**WHAT IS NEEDED**.
Lines, not repeats, are what count: give the number of lines below that hold "properties", and nothing more.

**DATA FOR PROCESSING**.

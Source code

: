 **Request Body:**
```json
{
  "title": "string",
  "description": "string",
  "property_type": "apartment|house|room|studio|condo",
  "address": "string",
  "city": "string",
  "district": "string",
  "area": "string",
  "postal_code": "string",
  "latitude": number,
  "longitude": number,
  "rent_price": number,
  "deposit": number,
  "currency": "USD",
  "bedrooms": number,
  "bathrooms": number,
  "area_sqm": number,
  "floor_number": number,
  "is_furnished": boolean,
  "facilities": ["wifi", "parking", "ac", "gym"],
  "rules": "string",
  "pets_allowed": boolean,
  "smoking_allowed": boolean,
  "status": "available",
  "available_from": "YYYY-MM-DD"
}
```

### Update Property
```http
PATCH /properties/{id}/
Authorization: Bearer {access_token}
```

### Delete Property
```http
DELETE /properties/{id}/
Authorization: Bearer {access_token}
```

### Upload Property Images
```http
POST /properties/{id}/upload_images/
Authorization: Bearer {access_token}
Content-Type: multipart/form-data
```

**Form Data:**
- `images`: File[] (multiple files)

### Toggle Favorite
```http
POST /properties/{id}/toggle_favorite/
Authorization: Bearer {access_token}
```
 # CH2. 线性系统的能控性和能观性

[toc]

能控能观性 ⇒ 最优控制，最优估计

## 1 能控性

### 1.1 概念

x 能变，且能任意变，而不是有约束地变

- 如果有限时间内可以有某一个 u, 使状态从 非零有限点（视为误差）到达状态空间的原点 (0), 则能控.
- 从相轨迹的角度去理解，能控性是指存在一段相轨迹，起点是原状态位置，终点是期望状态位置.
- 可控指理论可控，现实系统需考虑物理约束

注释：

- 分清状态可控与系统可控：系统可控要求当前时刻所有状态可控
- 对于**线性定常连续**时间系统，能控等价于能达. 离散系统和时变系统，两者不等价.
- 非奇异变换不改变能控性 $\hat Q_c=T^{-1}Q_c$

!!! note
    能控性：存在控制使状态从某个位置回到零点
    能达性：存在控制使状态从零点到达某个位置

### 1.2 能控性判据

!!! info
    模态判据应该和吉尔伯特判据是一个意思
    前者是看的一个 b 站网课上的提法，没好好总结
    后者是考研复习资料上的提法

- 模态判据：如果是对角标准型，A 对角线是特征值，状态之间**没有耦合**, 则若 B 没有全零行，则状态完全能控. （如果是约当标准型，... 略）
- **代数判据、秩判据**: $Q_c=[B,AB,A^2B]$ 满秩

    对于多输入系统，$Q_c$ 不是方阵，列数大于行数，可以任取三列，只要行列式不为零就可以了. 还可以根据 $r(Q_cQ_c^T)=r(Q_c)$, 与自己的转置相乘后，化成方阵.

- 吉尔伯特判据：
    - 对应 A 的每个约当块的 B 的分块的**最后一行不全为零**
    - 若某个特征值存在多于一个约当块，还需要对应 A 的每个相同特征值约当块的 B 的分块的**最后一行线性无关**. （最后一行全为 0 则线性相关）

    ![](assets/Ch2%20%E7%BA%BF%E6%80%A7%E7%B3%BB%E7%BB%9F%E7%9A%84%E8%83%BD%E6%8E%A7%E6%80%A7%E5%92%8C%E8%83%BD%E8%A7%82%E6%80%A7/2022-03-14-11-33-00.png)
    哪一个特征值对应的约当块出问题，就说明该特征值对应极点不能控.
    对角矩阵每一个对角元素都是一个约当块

**ANSWER TO THIS EXERCISE**.
4